Toni yelled, “Enough!” and ran behind Marisol and pressed her thumb, hard, again and again, into the grotesquerie pulsing in the back of the girl’s neck. Marisol’s eyes rolled back, and she moaned, but this time the sound was one of deep pleasure rather than pain, and Lucy tried not to think of the lesbian porno she’d watched with Bucket and failed and knew that another part of her mind had been forever corrupted and bent inside the power that had taken control of her world.
Then Toni yelped and jumped backward, watching in shock as a drop of blood welled on her thumb and then rolled down to her elbow, a red streak on white skin.
Marisol looked around the room. The features of her face softened. “You made it stop. Oh god, that’s better.” Her voice was lighter again. Only a girl. She swiveled her head, trying to look for Toni. “Are you hurt? I’m so sorry. I’m so sorry. Why is this fucking happening to me? Please don’t let them back in. I can’t control anything once they’re in my head. They’re getting so much stronger.”
Lucy was nodding, her eyes concerned, seeing that the girl was in there somewhere. She wanted to give some kind of comfort to whatever was left of Marisol in that sick, infected body. “If we keep pressing your neck, do you think that will help?”

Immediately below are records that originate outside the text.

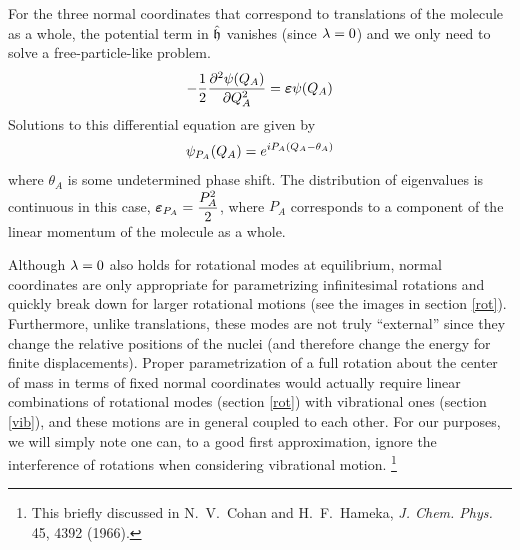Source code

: \documentclass[11pt]{article}
\begin{document}
For the three normal coordinates that correspond to translations of the
molecule as a whole, the potential term in $\hat{\mathfrak{h}}$ vanishes (since
$\lambda=0$) and we only need to solve a free-particle-like problem.
\begin{align}
-\dfrac{1}{2}
     \dfrac{ \partial^{2} \psi(Q_A) }{\partial Q_A ^{2}}
=
    \bm\varepsilon
    \psi(Q_A)
\end{align}
Solutions to this differential equation are given by
\begin{align}
    \psi_{P_A}(Q_A)
=
    e^{iP_A(Q_A-\theta_A)}
\end{align}
where $\theta_A$ is some undetermined phase shift. The distribution of
eigenvalues is continuous in this case, $\bm\varepsilon_{P_A}=\dfrac{P_A^2}{2}$, where $P_A$
corresponds to a component of the linear momentum of the molecule as a whole.

Although $\lambda=0$ also holds for rotational modes at equilibrium, normal
coordinates are only appropriate for parametrizing infinitesimal rotations and
quickly break down for larger rotational motions (see the images in section
\ref{rot}). Furthermore, unlike translations, these modes are not truly
``external'' since they change the relative positions of the nuclei (and
therefore change the energy for finite displacements). Proper parametrization
of a full rotation about the center of mass in terms of fixed normal
coordinates would actually require linear combinations of rotational modes
(section \ref{rot}) with vibrational ones (section \ref{vib}), and these
motions are in general coupled to each other. For our purposes, we will simply
note one can, to a good first approximation, ignore the interference of
rotations when considering vibrational motion. \footnote{This briefly discussed
in N.\ V.\ Cohan and H.\ F.\ Hameka, {\it J. Chem. Phys.} 45, 4392 (1966).}
\end{document}
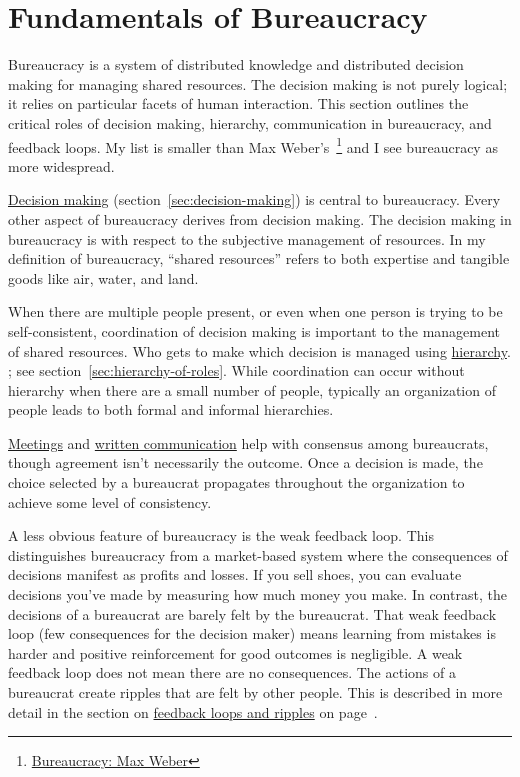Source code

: \section{Fundamentals of Bureaucracy\label{sec:fundamentals-of-b}}
  
Bureaucracy is a system of distributed knowledge and distributed decision making for managing shared resources. The decision making is not purely logical; it relies on particular facets of human interaction. This section outlines the critical roles of decision making, hierarchy, communication in bureaucracy, and feedback loops. 
My list is smaller than Max Weber's~\cite{2015_Weber}\footnote{\href{https://en.wikipedia.org/wiki/Bureaucracy\#Max_Weber}{Bureaucracy: Max Weber}
} and I see bureaucracy as more widespread.

\hyperref[sec:decision-making]{Decision making}
\ifsectionref
(section~\ref{sec:decision-making}) 
\fi
is central to bureaucracy. Every other aspect of bureaucracy derives from decision making. The decision making in bureaucracy is with respect to the subjective management of resources. In my definition of bureaucracy, ``\glspl{shared resource}'' refers to both expertise and tangible goods like air, water, and land. 

When there are multiple people present, or even when one person is trying to be self-consistent, coordination of decision making is important to the management of shared resources. Who gets to make which decision is managed using
\hyperref[sec:hierarchy-of-roles]{hierarchy}.
\ifsectionref
; see section~\ref{sec:hierarchy-of-roles}.
\fi
While coordination can occur without hierarchy when there are a small number of people, typically an organization of people leads to both formal and informal hierarchies. 

\hyperref[sec:meetings-for-coordination]{Meetings} and \hyperref[sec:written-communication]{written communication} help with consensus among bureaucrats, though agreement isn't necessarily the outcome.
Once a decision is made, the choice selected by a bureaucrat propagates throughout the organization to achieve some level of consistency. 

A less obvious feature of bureaucracy is the weak \gls{feedback loop}. This distinguishes bureaucracy from a market-based system where the consequences of decisions manifest as profits and losses. If you sell shoes, you can evaluate decisions you've made by measuring how much money you make. In contrast, the decisions of a bureaucrat are barely felt by the bureaucrat. That weak feedback loop (few consequences for the decision maker) means learning from mistakes is harder and positive reinforcement for good outcomes is negligible. A weak feedback loop does not mean there are no consequences. The actions of a bureaucrat create ripples that are felt by other people. This is described in more detail in the section on \hyperref[sec:feedback-loop-and-ripples]{feedback loops and ripples} on page~\pageref{sec:feedback-loop-and-ripples}.

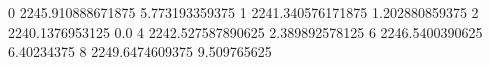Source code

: 0 2245.910888671875 5.773193359375
1 2241.340576171875 1.202880859375
2 2240.1376953125 0.0
4 2242.527587890625 2.389892578125
6 2246.5400390625 6.40234375
8 2249.6474609375 9.509765625
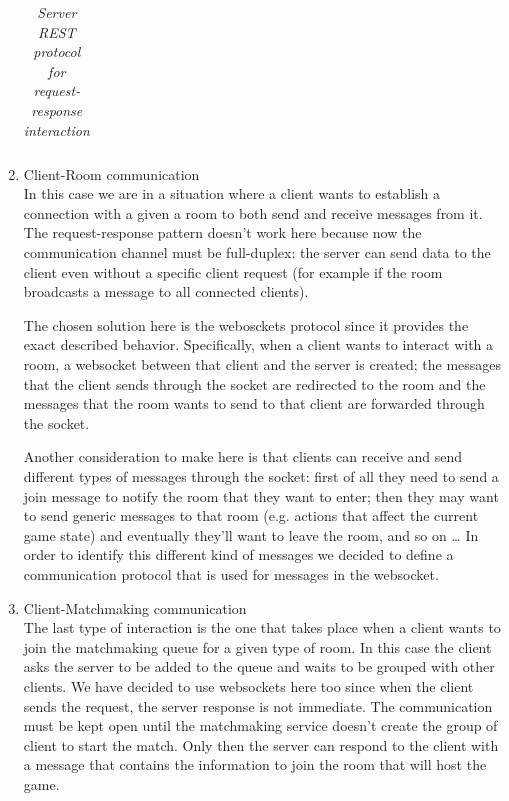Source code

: \begin{enumerate}
\begin{table}[]
\begin{tabular}{p{2cm}p{4cm}p{2cm}p{5.5cm}}
		\end{tabular}
		\caption{\label{table:server_routes} \textit{Server REST protocol for request-response interaction}}
	\end{table}
	\item  Client-Room communication \\
	In this case we are in a situation where a client wants to establish a connection with a given a room to both send and receive messages from it. The request-response pattern doesn't work here because now the communication channel must be full-duplex: the server can send data to the client even without a specific client request (for example if the room broadcasts a message to all connected clients).
	
	The chosen solution here is the webosckets protocol since it provides the exact described behavior. Specifically, when a client wants to interact with a room, a websocket between that client and the server is created; the messages that the client sends through the socket are redirected to the room and the messages that the room wants to send to that client are forwarded through the socket. 
	
	Another consideration to make here is that clients can receive and send different types of messages through the socket: first of all they need to send a join message to notify the room that they want to enter; then they may want to send generic messages to that room (e.g. actions that affect the current game state) and eventually they'll want to leave the room, and so on \dots
	In order to identify this different kind of messages we decided to define a communication protocol that is used for messages in the websocket.
	
	
	\item Client-Matchmaking communication \\
	The last type of interaction is the one that takes place when a client wants to join the matchmaking queue for a given type of room. In this case the client asks the server to be added to the queue and waits to be grouped with other clients. We have decided to use websockets here too since when the client sends the request, the server response is not immediate. The communication must be kept open until the matchmaking service doesn't create the group of client to start the match. Only then the server can respond to the client with a message that contains the information to join the room that will host the game.
\end{enumerate}









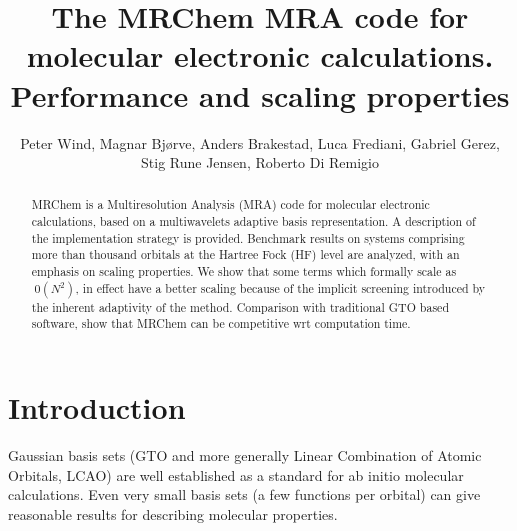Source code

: \documentclass{article}
\begin{document}


\title{The MRChem MRA code for molecular electronic calculations. Performance and scaling properties}

\author{Peter Wind, Magnar Bjørve, Anders Brakestad, Luca Frediani, Gabriel Gerez, Stig Rune Jensen, Roberto Di Remigio}


\maketitle

\begin{abstract}
MRChem is a Multiresolution Analysis (MRA) code for molecular electronic calculations, based on a multiwavelets adaptive basis representation. A description of the implementation strategy is provided. Benchmark results on systems comprising more than thousand orbitals at the Hartree Fock (HF) level are analyzed, with an emphasis on scaling properties. 
We show that some terms which formally scale as $~0(N^2)$, in effect have a better scaling because of the implicit screening introduced by the inherent adaptivity of the method. Comparison with traditional GTO based software, show that MRChem can be competitive wrt computation time.

\end{abstract}


\section{Introduction}


Gaussian basis sets (GTO and more generally Linear Combination of Atomic Orbitals, LCAO) are well established as a standard for ab initio molecular calculations. 
Even very small basis sets (a few functions per orbital) can give reasonable results for describing molecular properties. 

\end{document}
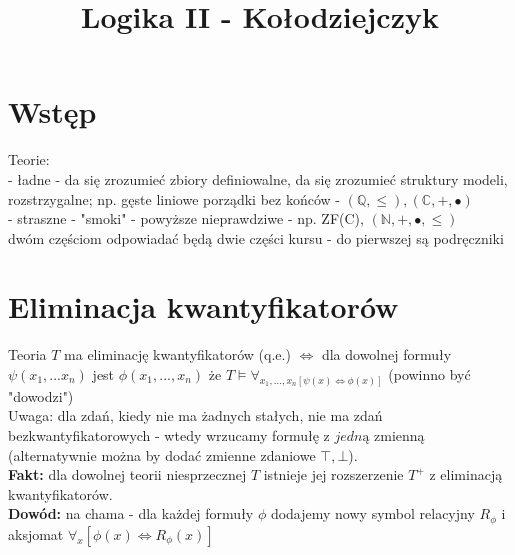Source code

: \documentclass[12pt]{article}
\title{\textbf{Logika II - Ko\l odziejczyk}}
\date{}
\begin{document}
\maketitle
\setlength{\parindent}{0cm}



\newcommand{\M}{\mathfrak{M}}
\newcommand{\N}{\mathbb{N}}
\newcommand{\X}{\mathcal{X}}
\newcommand{\ind}{\setlength{\parindent}{1cm}  \indent \setlength{\parindent}{0cm}}
\newcommand{\sss}{\mathbb{S}}
\newcommand{\U}{\mathcal{U}}
\newcommand{\Q}{\mathbb{Q}}
\newcommand{\C}{\mathbb{C}}
\newcommand{\om}{\omega}



\section{Wstęp}

Teorie:\\
- ładne - da się zrozumieć zbiory definiowalne, da się zrozumieć struktury modeli, rozstrzygalne; np. gęste liniowe porządki bez końców - $(\Q, \leq), (\C,+, \bullet)$ \\
- straszne - "smoki" - powyższe nieprawdziwe - np. ZF(C), $(\N, +, \bullet, \leq)$\\

dwóm częściom odpowiadać będą dwie części kursu - do pierwszej są podręczniki












\section{Eliminacja kwantyfikatorów}
Teoria $T$ ma eliminację kwantyfikatorów (q.e.) $\iff$ dla dowolnej formuły $\psi(x_1,...x_n)$ jest $\phi(x_1,...,x_n)$ że $T\models \forall_{x_1,...,x_n[\psi(x)\iff\phi(x)]}$ (powinno być "dowodzi")\\

Uwaga: dla zdań, kiedy nie ma żadnych stałych, nie ma zdań bezkwantyfikatorowych - wtedy wrzucamy formułę z $jedną$ zmienną (alternatywnie można by dodać zmienne zdaniowe $\top, \bot$).\\

\textbf{Fakt:} dla dowolnej teorii niesprzecznej $T$ istnieje jej rozszerzenie $T^+$ z eliminacją kwantyfikatorów.\\

\textbf{Dowód:} na chama - dla każdej formuły $\phi$ dodajemy nowy symbol relacyjny $R_{\phi}$ i aksjomat $\forall_{x}[\phi(x)\iff R_{\phi}(x)]$\\
\end{document}
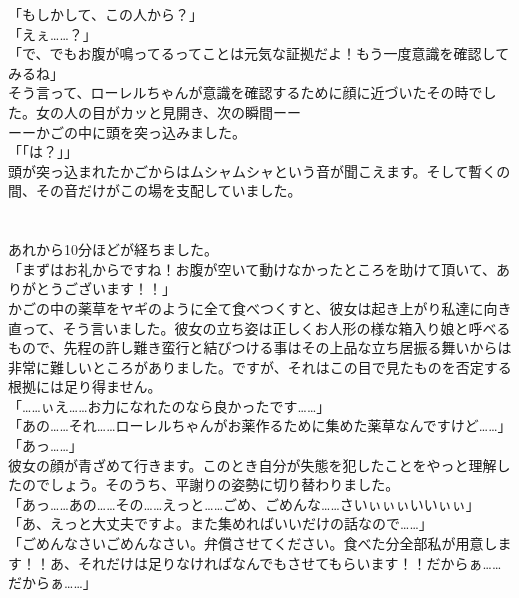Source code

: \documentclass[oneside, a4paper]{jsbook}
\begin{document}
\noindent
「もしかして、この人から？」\\
「えぇ……？」\\
「で、でもお腹が鳴ってるってことは元気な証拠だよ！もう一度意識を確認してみるね」\\

そう言って、ローレルちゃんが意識を確認するために顔に近づいたその時でした。女の人の目がカッと見開き、次の瞬間ーー\\

ーーかごの中に頭を突っ込みました。\\

\noindent
「「は？」」\\

頭が突っ込まれたかごからはムシャムシャという音が聞こえます。そして暫くの間、その音だけがこの場を支配していました。\\\\\\

あれから10分ほどが経ちました。\\

\noindent
「まずはお礼からですね！お腹が空いて動けなかったところを助けて頂いて、ありがとうございます！！」\\

かごの中の薬草をヤギのように全て食べつくすと、彼女は起き上がり私達に向き直って、そう言いました。彼女の立ち姿は正しくお人形の様な箱入り娘と呼べるもので、先程の許し難き蛮行と結びつける事はその上品な立ち居振る舞いからは非常に難しいところがありました。ですが、それはこの目で見たものを否定する根拠には足り得ません。\\

\noindent
「……ぃえ……お力になれたのなら良かったです……」\\
「あの……それ……ローレルちゃんがお薬作るために集めた薬草なんですけど……」\\
「あっ……」\\

彼女の顔が青ざめて行きます。このとき自分が失態を犯したことをやっと理解したのでしょう。そのうち、平謝りの姿勢に切り替わりました。\\

\noindent
「あっ……あの……その……えっと……ごめ、ごめんな……さいぃぃぃいいぃぃ」\\
「あ、えっと大丈夫ですよ。また集めればいいだけの話なので……」\\
「ごめんなさいごめんなさい。弁償させてください。食べた分全部私が用意します！！あ、それだけは足りなければなんでもさせてもらいます！！だからぁ……だからぁ……」\\
\end{document}
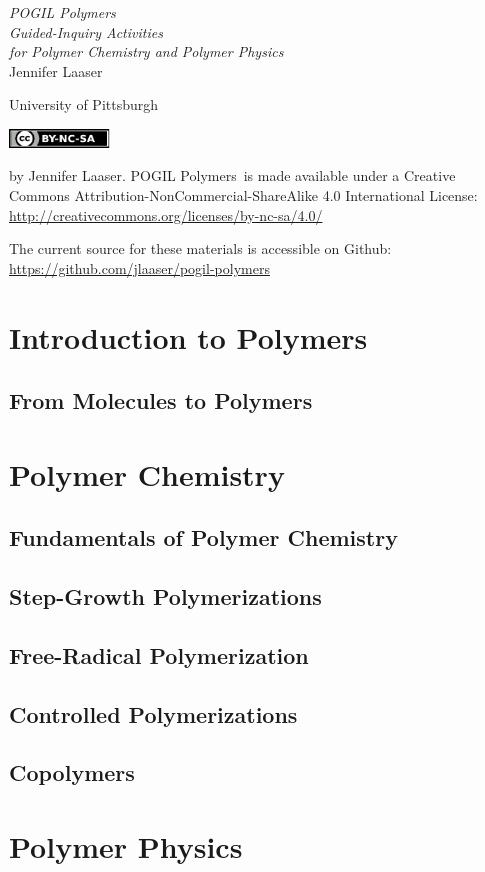 \documentclass[letter,11pt,onecolumn]{memoir}
\date{\today}
\newcommand{\thetitle}{POGIL Polymers}
\newcommand*{\titlepage}{\begingroup%
\raggedleft
\vspace*{\baselineskip}
{\Huge\itshape POGIL Polymers}\\[\baselineskip]
{\large\itshape Guided-Inquiry Activities \\for Polymer Chemistry and Polymer Physics}\\[0.2\textheight]
{\Large Jennifer Laaser}\par
\vfill
{\Large  University of Pittsburgh}
\vspace*{\baselineskip}
\endgroup}
\newcommand*{\copyrightpage}{\begingroup
\makeatother
\vspace*{5in}
\includegraphics[width=0.2\textwidth]{by-nc-sa}

\vspace{0.2in}
	\begin{minipage}{0.75\textwidth}
		\textcopyright 2018 by Jennifer Laaser. \thetitle\ is made available under a Creative Commons Attribution-NonCommercial-ShareAlike 4.0 International License: \url{http://creativecommons.org/licenses/by-nc-sa/4.0/}

		\vspace{0.1in}

		The current source for these materials is accessible on Github:\\ 		\url{https://github.com/jlaaser/pogil-polymers}
	\end{minipage}
\vfill
\endgroup}
\begin{document}
\frontmatter
\pagestyle{empty}
\titlepage
\clearpage

\copyrightpage
\clearpage

\tableofcontents*
\clearpage



\mainmatter

\part{Introduction to Polymers}

	\chapter{From Molecules to Polymers}
		

\part{Polymer Chemistry}

	\chapter{Fundamentals of Polymer Chemistry}

	\chapter{Step-Growth Polymerizations}

	\chapter{Free-Radical Polymerization}

	\chapter{Controlled Polymerizations}

	\chapter{Copolymers}

\part{Polymer Physics}
\end{document}
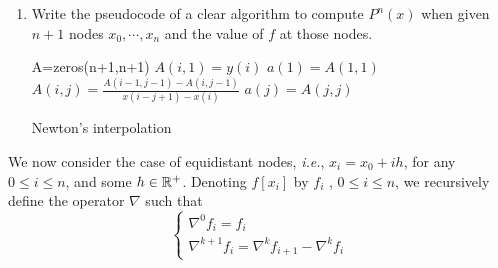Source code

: \begin{enumerate}
	\begin{proof}
	We prove by induction.
	For \(n=1\), we have proved in the previous step that 
	\[ f[x_0,x_1]=\frac{f(x_1)-f(x_0)}{x_1-x_0} \]
	Suppose this is true for \(k=n\), then according to the previous result, we have the interpolating polynomial with degree at most $n$ passing \((x_0,f(x_0)),(x_1,f(x_1)),\cdots,\\ (x_{n},f(x_{n}))\)
	\[ P_1^n(x)=f(x_0)+\sum_{j=1}^{n} f[x_0,\cdots, x_j] \prod_{k=0}^{j-1}(x-x_k) \]
	When \(k=n+1\), we also have another polynomial of degree at most $n$ interpolating \((x_1,f(x_1)),(x_2,f(x_2)), \cdots, (x_{n+1},f(x_{n+1}))\)
	\[ P_2^n(x)=f(x_1)+\sum_{j=2}^{n+1} f[x_1,\cdots, x_j] \prod_{k=1}^{j}(x-x_k) \]
	We can express \(P^{n+1}(x)\) by these two interpolating polynomials
	\[ P^{n+1}(x)=\frac{x-x_0}{x_{n+1}-x_0}P_2^n(x)+\frac{x_{n+1}-x}{x_{n+1}-x_0}P_1^n(x) \]
	This is constructed to satisfy
	\[ P^{n+1}(x_i)=\begin{cases}P_1^n(x_0)=f(x_0) & i=0 \\ f(x_i) & i=1,\cdots,n \\ P_2^n(x)=f(x_{n+1}) & i=n+1 \end{cases} \]
	So this is indeed the interpolating polynomial of these $n+2$ points.
	And the coefficient of \(x^{n+1}\) is
	\[ \frac{f[x_1,\cdots, x_{n+1}]-f[x_0,\cdots, x_n]}{x_{n+1}-x_0} \]
	By the principle of mathematical induction, we have it true for all \(k\in\N^*\).
	\end{proof}
	\item Write the pseudocode of a clear algorithm to compute \(P^n(x)\) when given $n+1$ nodes \(x_0,\cdots,x_n\) and the value of $f$ at those nodes.
	\begin{algorithm}[h]
	A=zeros(n+1,n+1)\;
	{
		\(A(i,1)=y(i)\)\;
	}
	\(a(1)=A(1,1)\)\;
	{
		{
			\(A(i,j)=\frac{A(i-1,j-1)-A(i,j-1)}{x(i-j+1)-x(i)}\)\;
		}
		\(a(j)=A(j,j)\)\;
	}
	\caption{Newton's interpolation}
	\end{algorithm}
\end{enumerate}

We now consider the case of equidistant nodes, \textit{i.e.}, \(x_i = x_0 + ih\), for any \(0\leq i\leq n\), and some \(h\in\mathbb{R}^+\).
Denoting \(f[x_i]\) by $f_i$ , \(0\leq i\leq n\), we recursively define the operator $\nabla$ such that
\[ \begin{cases} \nabla^0 f_i=f_i \\ \nabla^{k+1}f_i=\nabla^{k}f_{i+1}-\nabla^{k}f_{i} \end{cases} \]

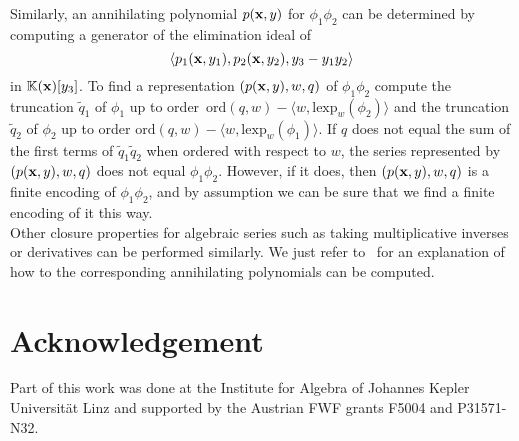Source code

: \documentclass[a4paper,draft]{amsart}
\theoremstyle{definition}
\begin{document}
Similarly, an annihilating polynomial $p(\bold{x},y)$ for $\phi_1\phi_2$ can be determined by computing a generator of the elimination ideal of 
\begin{equation*}
\langle p_1(\bold{x},y_1),p_2(\bold{x},y_2), y_3 - y_1y_2\rangle 
\end{equation*}
in $\mathbb{K}(\bold{x})[y_3]$. To find a representation $(p(\bold{x},y),w,q)$ of $\phi_1\phi_2$ 
compute the truncation $\tilde{q}_1$ of $\phi_1$ up to order~$\mathrm{ord}(q,w) - \langle w, \mathrm{lexp}_w(\phi_2)\rangle$ and the truncation $\tilde{q}_2$ of $\phi_2$ up to order $\mathrm{ord}(q,w) - \langle w, \mathrm{lexp}_w(\phi_1)\rangle$. If $q$ does not equal the sum of the first terms of $\tilde{q}_1 \tilde{q}_2$ when ordered with respect to $w$, the series represented by~$(p(\bold{x},y),w,q)$ does not equal $\phi_1\phi_2$. However, if it does, then $(p(\bold{x},y),w,q)$ is a finite encoding of $\phi_1 \phi_2$, and by assumption we can be sure that we find a finite encoding of it this way.\\

Other closure properties for algebraic series such as taking multiplicative inverses or derivatives can be performed similarly. We just refer to~\cite[Theorem 6.3]{kauers2011concrete} for an explanation of how to the corresponding annihilating polynomials can be computed.

\section*{Acknowledgement}
Part of this work was done at the Institute for Algebra of Johannes Kepler Universit\"{a}t Linz and supported by the Austrian FWF grants F5004 and P31571-N32.




\end{document}
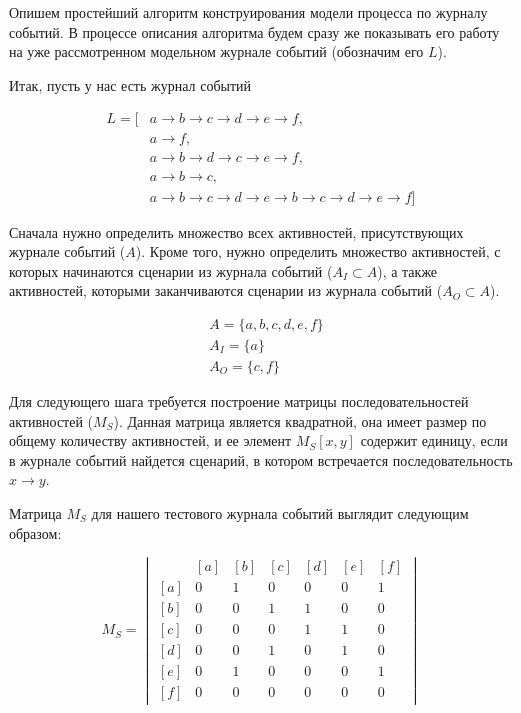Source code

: \documentclass[
11pt,%
tightenlines,%
twoside,%
onecolumn,%
nofloats,%
nobibnotes,%
nofootinbib,%
superscriptaddress,%
noshowpacs,%
centertags]%
{revtex4}
\begin{document}
Опишем простейший алгоритм конструирования модели процесса по журналу событий.
В процессе описания алгоритма будем сразу же показывать его работу на уже рассмотренном модельном журнале событий (обозначим его $L$).

Итак, пусть у нас есть журнал событий

\begin{equation}
\begin{aligned}
L = [
&{a \rightarrow b \rightarrow c \rightarrow d \rightarrow e \rightarrow f},\\
&{a \rightarrow f},\\
&{a \rightarrow b \rightarrow d \rightarrow c \rightarrow e \rightarrow f},\\
&{a \rightarrow b \rightarrow c},\\
&{a \rightarrow b \rightarrow c \rightarrow d \rightarrow e \rightarrow b \rightarrow c \rightarrow d \rightarrow e \rightarrow f}
]
\end{aligned}
\end{equation}

Сначала нужно определить множество всех активностей, присутствующих журнале событий ($A$).
Кроме того, нужно определить множество активностей, с которых начинаются сценарии из журнала событий ($A_I \subset A$), а также активностей, которыми заканчиваются сценарии из журнала событий ($A_O \subset A$).

\begin{equation}
\begin{aligned}
&A = \{a, b, c, d, e, f\} \\
&A_I = \{a\} \\
&A_O = \{c, f\}
\end{aligned}
\end{equation}

Для следующего шага требуется построение матрицы последовательностей активностей ($M_S$).
Данная матрица является квадратной, она имеет размер по общему количеству активностей, и ее элемент $M_S[x, y]$ содержит единицу, если в журнале событий найдется сценарий, в котором встречается последовательность $x \rightarrow y$.

Матрица $M_S$ для нашего тестового журнала событий выглядит следующим образом:

\begin{equation}
M_S = \begin{vmatrix}
\ & [a] & [b] & [c] & [d] & [e] & [f] \\
[a] & 0 & 1 & 0 & 0 & 0 & 1 \\ 
[b] & 0 & 0 & 1 & 1 & 0 & 0 \\
[c] & 0 & 0 & 0 & 1 & 1 & 0 \\
[d] & 0 & 0 & 1 & 0 & 1 & 0 \\
[e] & 0 & 1 & 0 & 0 & 0 & 1 \\
[f] & 0 & 0 & 0 & 0 & 0 & 0
\end{vmatrix}
\end{equation}
\end{document}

“I think so. And don’t stop, all right? I’m so sick. Why am I so sick?” The girl began to cry. She looked over at Steve, who was back against the bay door and staring miles out at nothing. “Do you think it’s true? What they showed me? Maybe it’s not true, Steve.”
He didn’t look at her, and spoke in a flat tone. “It’s true. They knew about the necklace. I bought that for my wife the day I found out I got the job at IMTECH.”
Lucy almost opened her mouth to tell Steve how sorry she was, but then she saw the look on the man’s face and realized he had fallen into a place where her words could not reach him. She returned her attention to Marisol.
“Do they know where we are now?”
“I can’t tell. The connection was weird. Worse than before. Meaner. And I don’t know where we are, anyway. I’m not even from here. I was with my friend Jaelyn at a mall in the ’Couv waiting to see this guy we met online. He was going to pay each of us two thousand bucks to be in a music video, but he never showed, and then I woke up in some lab, and now…” Marisol’s face scrunched up. New tears came. “I only want to go home. I’m so sick. The director at my group home is going to freak if I’m not back soon. They’ll kick me out, I know it. Can you help me?”
Lucy told her the truth. “I don’t know. But I’m sorry this has happened to you.”
“You’re sorry? Sorry.” Marisol’s voice dropped into a lower register again, thick in her throat.